> INSTRUCTIONS FOR THE TASK: Only the lines holding "Ingredients" are wanted; find them in the listing and return each one.

▬▬▬▬▬▬▬▬▬▬

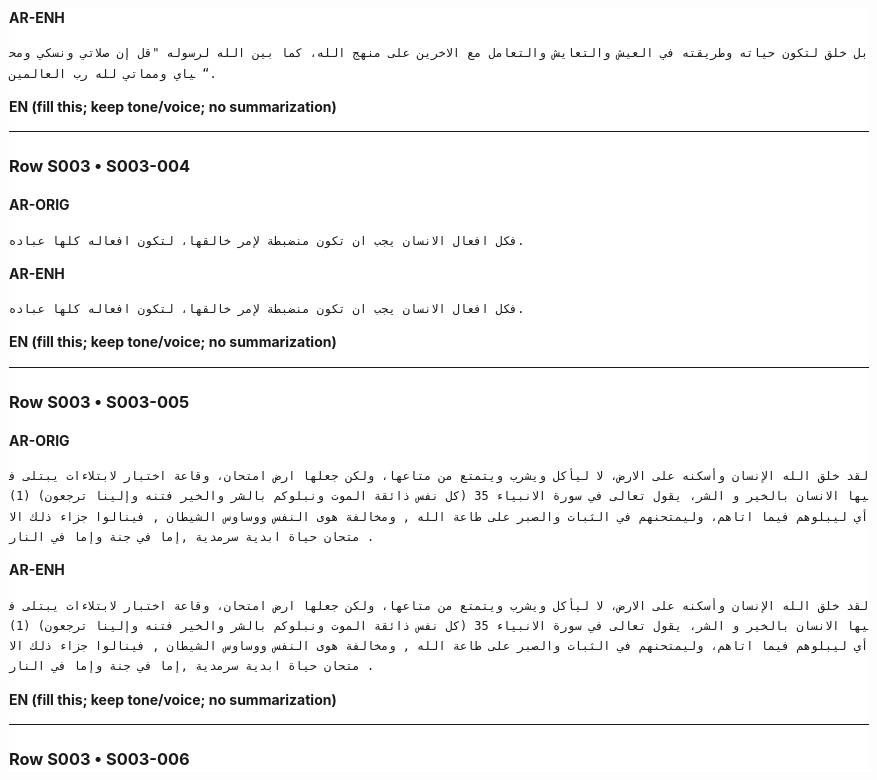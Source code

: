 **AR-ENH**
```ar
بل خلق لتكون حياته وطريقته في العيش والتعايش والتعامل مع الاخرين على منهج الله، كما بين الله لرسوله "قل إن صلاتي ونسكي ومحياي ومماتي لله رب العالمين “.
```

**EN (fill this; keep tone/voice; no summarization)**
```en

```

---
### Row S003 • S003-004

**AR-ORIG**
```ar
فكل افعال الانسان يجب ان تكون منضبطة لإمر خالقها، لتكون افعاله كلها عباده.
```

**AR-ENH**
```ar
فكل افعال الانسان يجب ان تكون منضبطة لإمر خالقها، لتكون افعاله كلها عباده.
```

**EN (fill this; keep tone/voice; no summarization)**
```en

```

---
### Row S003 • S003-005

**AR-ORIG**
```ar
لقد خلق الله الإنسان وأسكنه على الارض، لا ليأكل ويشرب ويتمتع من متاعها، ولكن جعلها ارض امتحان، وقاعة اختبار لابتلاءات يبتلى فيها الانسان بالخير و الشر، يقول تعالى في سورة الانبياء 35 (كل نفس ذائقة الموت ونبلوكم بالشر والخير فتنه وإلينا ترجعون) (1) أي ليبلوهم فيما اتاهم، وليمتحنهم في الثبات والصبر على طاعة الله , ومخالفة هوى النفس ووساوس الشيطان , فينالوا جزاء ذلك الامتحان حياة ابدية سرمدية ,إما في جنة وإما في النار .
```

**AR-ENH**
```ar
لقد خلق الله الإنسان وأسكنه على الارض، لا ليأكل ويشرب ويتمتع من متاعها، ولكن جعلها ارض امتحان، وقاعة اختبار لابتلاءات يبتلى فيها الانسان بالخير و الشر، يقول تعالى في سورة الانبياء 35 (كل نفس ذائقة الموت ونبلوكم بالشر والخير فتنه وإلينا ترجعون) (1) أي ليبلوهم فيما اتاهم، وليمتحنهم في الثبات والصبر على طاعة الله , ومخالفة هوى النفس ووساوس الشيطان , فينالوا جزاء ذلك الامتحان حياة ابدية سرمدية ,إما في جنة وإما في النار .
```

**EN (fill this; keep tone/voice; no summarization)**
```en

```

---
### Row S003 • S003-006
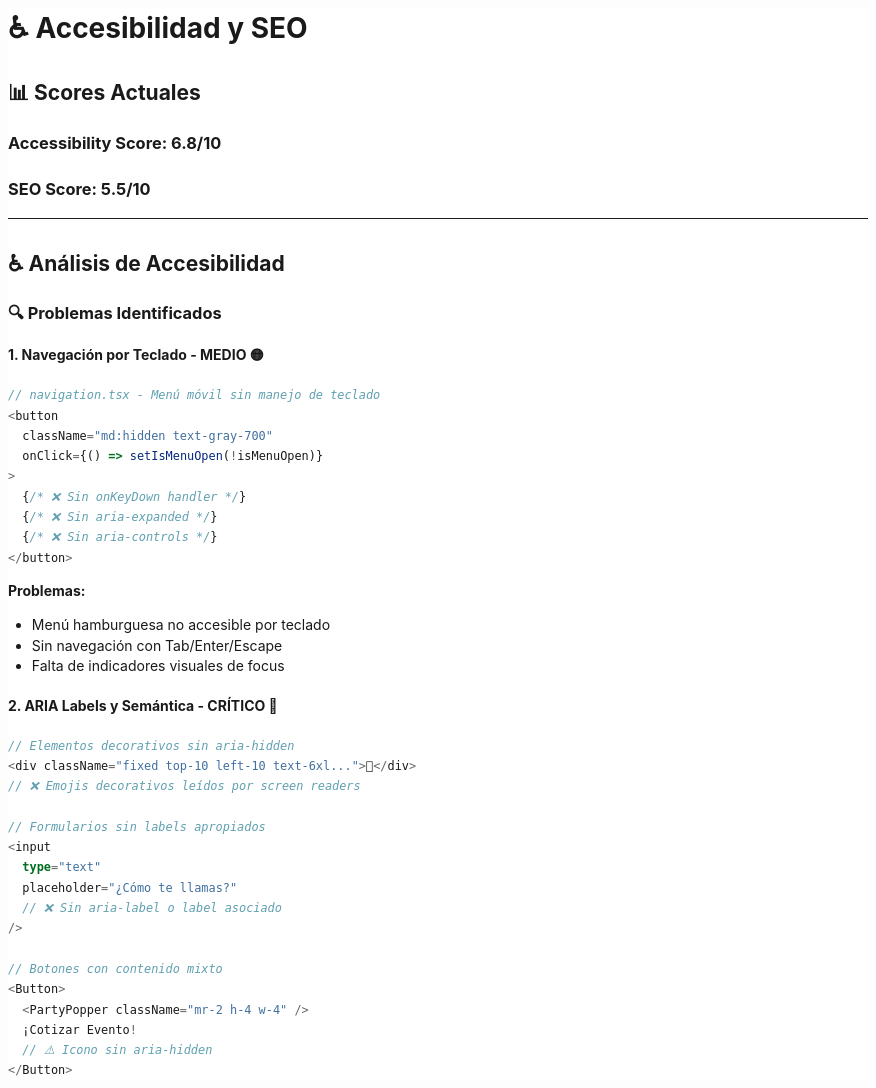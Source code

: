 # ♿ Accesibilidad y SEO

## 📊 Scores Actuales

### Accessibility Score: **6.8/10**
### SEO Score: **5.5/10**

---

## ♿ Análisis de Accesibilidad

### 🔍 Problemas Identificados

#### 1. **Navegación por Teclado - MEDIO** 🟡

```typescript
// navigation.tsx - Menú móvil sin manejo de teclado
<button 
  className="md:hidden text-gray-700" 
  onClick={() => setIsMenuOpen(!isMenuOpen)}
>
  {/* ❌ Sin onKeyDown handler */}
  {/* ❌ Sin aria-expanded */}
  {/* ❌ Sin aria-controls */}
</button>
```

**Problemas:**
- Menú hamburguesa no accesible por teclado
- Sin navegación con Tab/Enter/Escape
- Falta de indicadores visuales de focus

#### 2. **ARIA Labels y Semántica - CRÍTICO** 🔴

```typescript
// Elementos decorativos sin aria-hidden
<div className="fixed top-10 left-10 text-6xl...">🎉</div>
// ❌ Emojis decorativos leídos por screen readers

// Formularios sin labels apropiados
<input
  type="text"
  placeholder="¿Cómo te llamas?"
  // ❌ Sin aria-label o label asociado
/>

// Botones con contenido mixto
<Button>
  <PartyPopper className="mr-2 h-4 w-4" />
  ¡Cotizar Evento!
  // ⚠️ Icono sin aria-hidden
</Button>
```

▬▬▬▬▬▬▬▬▬▬

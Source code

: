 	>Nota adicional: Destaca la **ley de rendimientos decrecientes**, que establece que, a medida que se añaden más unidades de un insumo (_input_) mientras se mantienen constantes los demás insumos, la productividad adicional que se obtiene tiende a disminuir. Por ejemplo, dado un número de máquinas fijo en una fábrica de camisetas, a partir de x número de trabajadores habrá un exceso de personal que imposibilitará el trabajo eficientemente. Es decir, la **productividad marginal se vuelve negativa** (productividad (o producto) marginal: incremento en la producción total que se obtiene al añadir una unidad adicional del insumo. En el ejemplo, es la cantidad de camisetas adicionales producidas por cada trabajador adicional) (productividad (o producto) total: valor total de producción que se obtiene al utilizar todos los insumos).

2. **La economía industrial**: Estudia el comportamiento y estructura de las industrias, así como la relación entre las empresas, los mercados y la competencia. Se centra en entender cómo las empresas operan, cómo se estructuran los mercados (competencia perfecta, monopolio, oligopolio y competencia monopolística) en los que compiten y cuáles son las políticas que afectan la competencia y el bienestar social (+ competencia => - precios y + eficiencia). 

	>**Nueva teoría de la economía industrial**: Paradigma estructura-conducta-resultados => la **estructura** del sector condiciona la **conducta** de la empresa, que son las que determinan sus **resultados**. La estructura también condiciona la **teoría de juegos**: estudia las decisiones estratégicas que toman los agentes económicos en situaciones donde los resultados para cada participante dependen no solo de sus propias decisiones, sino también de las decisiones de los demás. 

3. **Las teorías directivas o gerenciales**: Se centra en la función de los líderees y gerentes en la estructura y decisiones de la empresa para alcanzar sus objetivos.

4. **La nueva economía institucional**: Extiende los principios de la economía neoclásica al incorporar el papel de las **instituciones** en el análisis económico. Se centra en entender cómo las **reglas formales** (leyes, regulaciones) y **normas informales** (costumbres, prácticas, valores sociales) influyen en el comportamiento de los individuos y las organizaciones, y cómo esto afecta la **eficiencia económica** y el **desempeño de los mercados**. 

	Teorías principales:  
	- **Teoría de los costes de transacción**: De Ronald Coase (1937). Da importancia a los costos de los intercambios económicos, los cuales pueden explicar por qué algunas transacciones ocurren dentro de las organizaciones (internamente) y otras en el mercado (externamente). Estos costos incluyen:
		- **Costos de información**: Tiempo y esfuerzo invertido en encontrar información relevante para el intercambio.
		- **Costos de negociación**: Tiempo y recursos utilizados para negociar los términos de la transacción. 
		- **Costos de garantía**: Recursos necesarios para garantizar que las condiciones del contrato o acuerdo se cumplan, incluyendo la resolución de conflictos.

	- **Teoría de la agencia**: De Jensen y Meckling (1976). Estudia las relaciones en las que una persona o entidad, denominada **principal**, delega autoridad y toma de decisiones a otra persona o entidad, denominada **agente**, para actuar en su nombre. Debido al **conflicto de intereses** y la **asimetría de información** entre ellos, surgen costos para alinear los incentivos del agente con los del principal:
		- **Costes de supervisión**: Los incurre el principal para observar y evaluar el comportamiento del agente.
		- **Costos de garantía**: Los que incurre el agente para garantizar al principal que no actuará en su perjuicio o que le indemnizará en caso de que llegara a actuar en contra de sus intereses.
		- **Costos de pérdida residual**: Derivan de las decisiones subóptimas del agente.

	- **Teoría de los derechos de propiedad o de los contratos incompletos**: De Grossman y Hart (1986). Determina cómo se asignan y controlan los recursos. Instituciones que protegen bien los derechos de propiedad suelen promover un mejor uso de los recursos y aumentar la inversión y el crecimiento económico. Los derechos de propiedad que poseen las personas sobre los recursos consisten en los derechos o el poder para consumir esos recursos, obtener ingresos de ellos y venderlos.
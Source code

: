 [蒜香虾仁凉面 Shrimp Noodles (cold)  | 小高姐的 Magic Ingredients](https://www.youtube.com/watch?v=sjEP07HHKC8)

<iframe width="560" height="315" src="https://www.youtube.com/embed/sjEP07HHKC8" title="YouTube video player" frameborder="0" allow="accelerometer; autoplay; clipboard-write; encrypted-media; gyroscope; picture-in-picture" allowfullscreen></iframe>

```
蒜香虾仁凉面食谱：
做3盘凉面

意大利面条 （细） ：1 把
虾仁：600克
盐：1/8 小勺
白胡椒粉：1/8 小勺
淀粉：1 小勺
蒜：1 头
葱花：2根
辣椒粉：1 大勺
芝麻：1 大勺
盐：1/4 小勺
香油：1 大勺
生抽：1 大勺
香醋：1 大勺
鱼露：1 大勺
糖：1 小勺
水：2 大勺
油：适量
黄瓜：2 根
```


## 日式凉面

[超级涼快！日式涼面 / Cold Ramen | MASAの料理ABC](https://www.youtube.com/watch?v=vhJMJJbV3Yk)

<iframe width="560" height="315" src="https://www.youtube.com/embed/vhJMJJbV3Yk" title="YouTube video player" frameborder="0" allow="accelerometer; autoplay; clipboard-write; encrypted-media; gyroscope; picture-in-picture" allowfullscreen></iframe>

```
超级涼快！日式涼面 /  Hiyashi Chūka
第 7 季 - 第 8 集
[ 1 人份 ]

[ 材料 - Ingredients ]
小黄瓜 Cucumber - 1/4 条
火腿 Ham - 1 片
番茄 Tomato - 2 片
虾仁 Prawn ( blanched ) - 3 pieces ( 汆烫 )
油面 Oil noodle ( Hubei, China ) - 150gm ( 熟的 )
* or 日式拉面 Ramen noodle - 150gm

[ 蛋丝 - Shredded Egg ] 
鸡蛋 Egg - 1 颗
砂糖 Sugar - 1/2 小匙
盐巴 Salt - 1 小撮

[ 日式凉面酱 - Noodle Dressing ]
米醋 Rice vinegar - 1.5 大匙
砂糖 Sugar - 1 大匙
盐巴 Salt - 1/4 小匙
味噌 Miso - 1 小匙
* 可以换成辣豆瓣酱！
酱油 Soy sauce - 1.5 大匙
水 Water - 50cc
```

▬▬▬▬▬▬▬▬▬▬

> SOLUTION BELOW:
: [蒜香虾仁凉面 Shrimp Noodles (cold)  | 小高姐的 Magic Ingredients](https://www.youtube.com/watch?v=sjEP07HHKC8)
[ 材料 - Ingredients ]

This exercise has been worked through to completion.